[Stored data entries]

──────────

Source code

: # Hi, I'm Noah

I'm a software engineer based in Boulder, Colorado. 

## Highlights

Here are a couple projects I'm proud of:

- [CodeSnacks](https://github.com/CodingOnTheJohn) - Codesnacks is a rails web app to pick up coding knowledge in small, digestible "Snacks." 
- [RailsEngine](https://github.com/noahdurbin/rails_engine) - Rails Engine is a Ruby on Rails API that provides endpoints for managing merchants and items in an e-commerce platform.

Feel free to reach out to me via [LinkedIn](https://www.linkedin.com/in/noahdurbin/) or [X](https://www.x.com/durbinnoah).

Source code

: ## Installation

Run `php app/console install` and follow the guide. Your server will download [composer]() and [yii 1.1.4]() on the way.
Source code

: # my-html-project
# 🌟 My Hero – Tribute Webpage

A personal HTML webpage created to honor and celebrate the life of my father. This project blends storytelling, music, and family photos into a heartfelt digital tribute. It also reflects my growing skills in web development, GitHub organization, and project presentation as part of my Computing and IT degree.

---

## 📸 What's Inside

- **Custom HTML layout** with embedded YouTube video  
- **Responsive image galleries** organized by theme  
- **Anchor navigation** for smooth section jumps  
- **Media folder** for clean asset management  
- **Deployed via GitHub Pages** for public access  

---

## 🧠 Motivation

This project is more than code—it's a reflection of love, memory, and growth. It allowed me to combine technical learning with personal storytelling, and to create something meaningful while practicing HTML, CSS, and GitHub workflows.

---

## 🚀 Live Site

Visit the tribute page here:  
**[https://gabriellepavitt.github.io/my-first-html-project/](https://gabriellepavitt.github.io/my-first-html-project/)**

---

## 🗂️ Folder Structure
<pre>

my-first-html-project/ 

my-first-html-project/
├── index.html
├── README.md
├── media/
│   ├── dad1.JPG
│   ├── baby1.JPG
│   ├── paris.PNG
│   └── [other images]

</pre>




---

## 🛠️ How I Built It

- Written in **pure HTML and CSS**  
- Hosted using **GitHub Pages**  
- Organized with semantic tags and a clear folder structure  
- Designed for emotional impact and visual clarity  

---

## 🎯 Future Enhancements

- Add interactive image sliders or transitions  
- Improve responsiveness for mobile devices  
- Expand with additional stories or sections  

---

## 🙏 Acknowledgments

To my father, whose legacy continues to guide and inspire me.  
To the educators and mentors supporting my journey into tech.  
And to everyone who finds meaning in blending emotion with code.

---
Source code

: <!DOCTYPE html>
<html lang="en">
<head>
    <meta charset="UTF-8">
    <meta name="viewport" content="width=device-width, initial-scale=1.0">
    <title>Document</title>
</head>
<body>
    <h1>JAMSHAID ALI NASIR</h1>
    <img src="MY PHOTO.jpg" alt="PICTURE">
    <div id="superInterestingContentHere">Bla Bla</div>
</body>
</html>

──────────

▶ [Try it]
Going through the entries above, count the lines that have the word "storytelling" and state that count alone.

▶ [Reply to the exercise]
2